Second Amendment Animus
The Democratic presidential ticket of Joe Biden and U.S. Sen. Kamala Harris (D-Calif.) is the most antigun ticket in modern history. They aren’t just against the Second Amendment, they want to dismantle the entire firearm industry. It wouldn’t surprise Americans that cabinet appointees in a potential Biden administration would be hostile toward the Second Amendment, especially if that includes Gov. Cuomo as the top law enforcement official in the country.
Gov. Cuomo already spent time in a presidential cabinet, serving as former President Bill Clinton’s Secretary of Housing and Urban Development in the 1990s. That stint included Gov. Cuomo using more than 3,200 public housing authorities as a bludgeon to threaten the firearm industry for the crimes committed by criminals within those housing units.
In the early 2000s, Gov. Cuomo violated antitrust laws by conspiring with other big city mayors to politicize law enforcement purchasing if firearm manufactures didn’t go along with antigun “code of conduct” schemes. NSSF, along with several manufacturers, sued the governor and his coconspirators. The lawsuit quickly put an end to this unlawful antitrust conspiracy and gross overreach that threatened the safety of law enforcement officers.
Empirical Antigun Ambition
Gov. Cuomo announced his intentions to run for a fourth term as the Empire State’s chief executive, but there were plenty of antigun hostilities in his first three terms to go around. Most notable is Gov. Cuomo’s 2013 midnight push to jam through the New York SAFE Act. The antigun problems with that legislation faced immediate legal challenges. The bill included key sections that were deemed too restrictive and struck down once by a federal judge in New York and again two years later by the U.S. Court of Appeals in the Second District. His SAFE Act didn’t make New Yorkers safer, as the recent criminal violence so clearly demonstrates.
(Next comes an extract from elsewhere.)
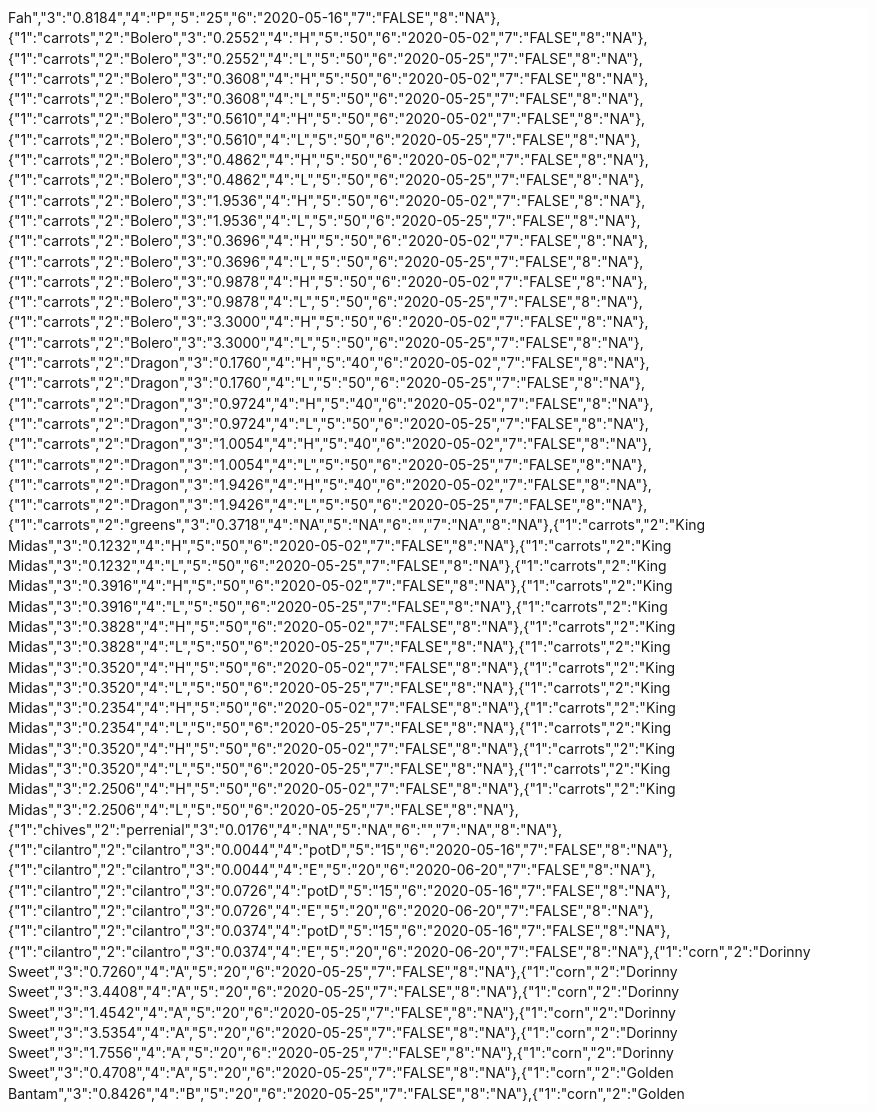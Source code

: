 Fah","3":"0.8184","4":"P","5":"25","6":"2020-05-16","7":"FALSE","8":"NA"},{"1":"carrots","2":"Bolero","3":"0.2552","4":"H","5":"50","6":"2020-05-02","7":"FALSE","8":"NA"},{"1":"carrots","2":"Bolero","3":"0.2552","4":"L","5":"50","6":"2020-05-25","7":"FALSE","8":"NA"},{"1":"carrots","2":"Bolero","3":"0.3608","4":"H","5":"50","6":"2020-05-02","7":"FALSE","8":"NA"},{"1":"carrots","2":"Bolero","3":"0.3608","4":"L","5":"50","6":"2020-05-25","7":"FALSE","8":"NA"},{"1":"carrots","2":"Bolero","3":"0.5610","4":"H","5":"50","6":"2020-05-02","7":"FALSE","8":"NA"},{"1":"carrots","2":"Bolero","3":"0.5610","4":"L","5":"50","6":"2020-05-25","7":"FALSE","8":"NA"},{"1":"carrots","2":"Bolero","3":"0.4862","4":"H","5":"50","6":"2020-05-02","7":"FALSE","8":"NA"},{"1":"carrots","2":"Bolero","3":"0.4862","4":"L","5":"50","6":"2020-05-25","7":"FALSE","8":"NA"},{"1":"carrots","2":"Bolero","3":"1.9536","4":"H","5":"50","6":"2020-05-02","7":"FALSE","8":"NA"},{"1":"carrots","2":"Bolero","3":"1.9536","4":"L","5":"50","6":"2020-05-25","7":"FALSE","8":"NA"},{"1":"carrots","2":"Bolero","3":"0.3696","4":"H","5":"50","6":"2020-05-02","7":"FALSE","8":"NA"},{"1":"carrots","2":"Bolero","3":"0.3696","4":"L","5":"50","6":"2020-05-25","7":"FALSE","8":"NA"},{"1":"carrots","2":"Bolero","3":"0.9878","4":"H","5":"50","6":"2020-05-02","7":"FALSE","8":"NA"},{"1":"carrots","2":"Bolero","3":"0.9878","4":"L","5":"50","6":"2020-05-25","7":"FALSE","8":"NA"},{"1":"carrots","2":"Bolero","3":"3.3000","4":"H","5":"50","6":"2020-05-02","7":"FALSE","8":"NA"},{"1":"carrots","2":"Bolero","3":"3.3000","4":"L","5":"50","6":"2020-05-25","7":"FALSE","8":"NA"},{"1":"carrots","2":"Dragon","3":"0.1760","4":"H","5":"40","6":"2020-05-02","7":"FALSE","8":"NA"},{"1":"carrots","2":"Dragon","3":"0.1760","4":"L","5":"50","6":"2020-05-25","7":"FALSE","8":"NA"},{"1":"carrots","2":"Dragon","3":"0.9724","4":"H","5":"40","6":"2020-05-02","7":"FALSE","8":"NA"},{"1":"carrots","2":"Dragon","3":"0.9724","4":"L","5":"50","6":"2020-05-25","7":"FALSE","8":"NA"},{"1":"carrots","2":"Dragon","3":"1.0054","4":"H","5":"40","6":"2020-05-02","7":"FALSE","8":"NA"},{"1":"carrots","2":"Dragon","3":"1.0054","4":"L","5":"50","6":"2020-05-25","7":"FALSE","8":"NA"},{"1":"carrots","2":"Dragon","3":"1.9426","4":"H","5":"40","6":"2020-05-02","7":"FALSE","8":"NA"},{"1":"carrots","2":"Dragon","3":"1.9426","4":"L","5":"50","6":"2020-05-25","7":"FALSE","8":"NA"},{"1":"carrots","2":"greens","3":"0.3718","4":"NA","5":"NA","6":"<NA>","7":"NA","8":"NA"},{"1":"carrots","2":"King Midas","3":"0.1232","4":"H","5":"50","6":"2020-05-02","7":"FALSE","8":"NA"},{"1":"carrots","2":"King Midas","3":"0.1232","4":"L","5":"50","6":"2020-05-25","7":"FALSE","8":"NA"},{"1":"carrots","2":"King Midas","3":"0.3916","4":"H","5":"50","6":"2020-05-02","7":"FALSE","8":"NA"},{"1":"carrots","2":"King Midas","3":"0.3916","4":"L","5":"50","6":"2020-05-25","7":"FALSE","8":"NA"},{"1":"carrots","2":"King Midas","3":"0.3828","4":"H","5":"50","6":"2020-05-02","7":"FALSE","8":"NA"},{"1":"carrots","2":"King Midas","3":"0.3828","4":"L","5":"50","6":"2020-05-25","7":"FALSE","8":"NA"},{"1":"carrots","2":"King Midas","3":"0.3520","4":"H","5":"50","6":"2020-05-02","7":"FALSE","8":"NA"},{"1":"carrots","2":"King Midas","3":"0.3520","4":"L","5":"50","6":"2020-05-25","7":"FALSE","8":"NA"},{"1":"carrots","2":"King Midas","3":"0.2354","4":"H","5":"50","6":"2020-05-02","7":"FALSE","8":"NA"},{"1":"carrots","2":"King Midas","3":"0.2354","4":"L","5":"50","6":"2020-05-25","7":"FALSE","8":"NA"},{"1":"carrots","2":"King Midas","3":"0.3520","4":"H","5":"50","6":"2020-05-02","7":"FALSE","8":"NA"},{"1":"carrots","2":"King Midas","3":"0.3520","4":"L","5":"50","6":"2020-05-25","7":"FALSE","8":"NA"},{"1":"carrots","2":"King Midas","3":"2.2506","4":"H","5":"50","6":"2020-05-02","7":"FALSE","8":"NA"},{"1":"carrots","2":"King Midas","3":"2.2506","4":"L","5":"50","6":"2020-05-25","7":"FALSE","8":"NA"},{"1":"chives","2":"perrenial","3":"0.0176","4":"NA","5":"NA","6":"<NA>","7":"NA","8":"NA"},{"1":"cilantro","2":"cilantro","3":"0.0044","4":"potD","5":"15","6":"2020-05-16","7":"FALSE","8":"NA"},{"1":"cilantro","2":"cilantro","3":"0.0044","4":"E","5":"20","6":"2020-06-20","7":"FALSE","8":"NA"},{"1":"cilantro","2":"cilantro","3":"0.0726","4":"potD","5":"15","6":"2020-05-16","7":"FALSE","8":"NA"},{"1":"cilantro","2":"cilantro","3":"0.0726","4":"E","5":"20","6":"2020-06-20","7":"FALSE","8":"NA"},{"1":"cilantro","2":"cilantro","3":"0.0374","4":"potD","5":"15","6":"2020-05-16","7":"FALSE","8":"NA"},{"1":"cilantro","2":"cilantro","3":"0.0374","4":"E","5":"20","6":"2020-06-20","7":"FALSE","8":"NA"},{"1":"corn","2":"Dorinny Sweet","3":"0.7260","4":"A","5":"20","6":"2020-05-25","7":"FALSE","8":"NA"},{"1":"corn","2":"Dorinny Sweet","3":"3.4408","4":"A","5":"20","6":"2020-05-25","7":"FALSE","8":"NA"},{"1":"corn","2":"Dorinny Sweet","3":"1.4542","4":"A","5":"20","6":"2020-05-25","7":"FALSE","8":"NA"},{"1":"corn","2":"Dorinny Sweet","3":"3.5354","4":"A","5":"20","6":"2020-05-25","7":"FALSE","8":"NA"},{"1":"corn","2":"Dorinny Sweet","3":"1.7556","4":"A","5":"20","6":"2020-05-25","7":"FALSE","8":"NA"},{"1":"corn","2":"Dorinny Sweet","3":"0.4708","4":"A","5":"20","6":"2020-05-25","7":"FALSE","8":"NA"},{"1":"corn","2":"Golden Bantam","3":"0.8426","4":"B","5":"20","6":"2020-05-25","7":"FALSE","8":"NA"},{"1":"corn","2":"Golden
So-called “ghost guns” became a shiny new distraction for the governor to attack in 2019, even though crime data shows they aren’t as common as he’d lead others to believe, and the burdensome restrictions only harm law-abiding gunsmiths and firearm hobbyists. Criminals, by definition, ignore the law.
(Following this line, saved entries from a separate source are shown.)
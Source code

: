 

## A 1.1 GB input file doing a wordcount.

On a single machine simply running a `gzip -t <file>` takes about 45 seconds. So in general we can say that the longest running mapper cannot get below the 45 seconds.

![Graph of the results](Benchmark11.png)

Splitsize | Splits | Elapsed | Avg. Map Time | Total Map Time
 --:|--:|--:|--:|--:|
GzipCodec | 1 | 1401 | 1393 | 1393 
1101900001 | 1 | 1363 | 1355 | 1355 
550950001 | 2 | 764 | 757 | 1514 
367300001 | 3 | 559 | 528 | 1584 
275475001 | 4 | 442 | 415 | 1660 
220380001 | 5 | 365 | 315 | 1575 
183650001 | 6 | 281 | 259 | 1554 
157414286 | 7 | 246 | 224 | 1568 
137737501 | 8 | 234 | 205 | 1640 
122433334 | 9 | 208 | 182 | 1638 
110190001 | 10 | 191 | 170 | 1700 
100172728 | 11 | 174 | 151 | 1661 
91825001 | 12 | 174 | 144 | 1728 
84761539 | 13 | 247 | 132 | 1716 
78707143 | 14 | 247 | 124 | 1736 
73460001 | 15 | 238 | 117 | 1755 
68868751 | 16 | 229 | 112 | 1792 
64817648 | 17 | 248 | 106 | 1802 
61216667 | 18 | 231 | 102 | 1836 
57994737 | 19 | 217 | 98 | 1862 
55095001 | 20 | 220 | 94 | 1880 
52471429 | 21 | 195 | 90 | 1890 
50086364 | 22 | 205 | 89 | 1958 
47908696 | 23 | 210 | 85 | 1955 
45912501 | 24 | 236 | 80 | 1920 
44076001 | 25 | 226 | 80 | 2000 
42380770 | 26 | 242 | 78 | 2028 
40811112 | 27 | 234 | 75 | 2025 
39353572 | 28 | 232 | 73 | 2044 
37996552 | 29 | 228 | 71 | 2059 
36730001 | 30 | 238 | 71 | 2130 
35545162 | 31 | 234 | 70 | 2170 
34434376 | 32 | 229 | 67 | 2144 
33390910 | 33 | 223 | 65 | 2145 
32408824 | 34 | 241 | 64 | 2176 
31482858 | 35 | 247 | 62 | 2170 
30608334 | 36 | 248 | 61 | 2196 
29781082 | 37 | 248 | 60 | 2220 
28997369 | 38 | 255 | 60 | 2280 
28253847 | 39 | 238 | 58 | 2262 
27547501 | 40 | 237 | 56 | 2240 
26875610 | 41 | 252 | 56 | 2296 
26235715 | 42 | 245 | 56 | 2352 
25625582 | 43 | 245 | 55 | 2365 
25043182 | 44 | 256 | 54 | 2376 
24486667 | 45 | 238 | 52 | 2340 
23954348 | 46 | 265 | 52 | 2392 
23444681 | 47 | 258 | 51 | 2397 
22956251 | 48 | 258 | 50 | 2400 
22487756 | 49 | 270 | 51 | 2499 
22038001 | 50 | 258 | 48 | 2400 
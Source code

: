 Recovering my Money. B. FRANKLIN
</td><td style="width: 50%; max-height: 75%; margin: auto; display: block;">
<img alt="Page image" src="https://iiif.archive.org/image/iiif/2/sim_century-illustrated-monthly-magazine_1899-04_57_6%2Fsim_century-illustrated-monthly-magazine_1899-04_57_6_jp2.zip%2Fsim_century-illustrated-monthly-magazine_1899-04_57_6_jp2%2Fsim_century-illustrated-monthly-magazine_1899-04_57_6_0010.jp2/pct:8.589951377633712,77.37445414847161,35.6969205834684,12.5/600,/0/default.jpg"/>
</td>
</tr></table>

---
Now Gov. Cuomo has further attacked the firearm industry during the coronavirus pandemic, piling on his open disdain for the industry and Second Amendment supporters. He shuttered New York firearm retailers as “non-essential” businesses, closing them at a time when firearm arm sales soared nationally. Most gun buyers, including more than 6.2 million first-time purchasers, bought a gun because they are concerned about their personal and home safety. That left New Yorkers in a lurch. Even when New York-based firearm industry leaders offered to help their neighbors by manufacturing critical personal protective equipment and needed medical supplies, he refused to acknowledge the offered assistance.
Comfortable Cabinet Job
With less than two weeks before the presidential election, the outcome is still to be decided. While another term for President Donald Trump would mean a strong Second Amendment ally remaining in the Oval Office, the Biden-Harris ticket has already declared their contempt for gun owners and the industry. If that happens, an Attorney General Cuomo would reignite his past hostilities toward the Second Amendment and would be a devastating obstacle for America’s gun owners.
At this point, Gov. Cuomo has said, “I don’t want to go to Washington.” In political speech though, that doesn’t mean much at all.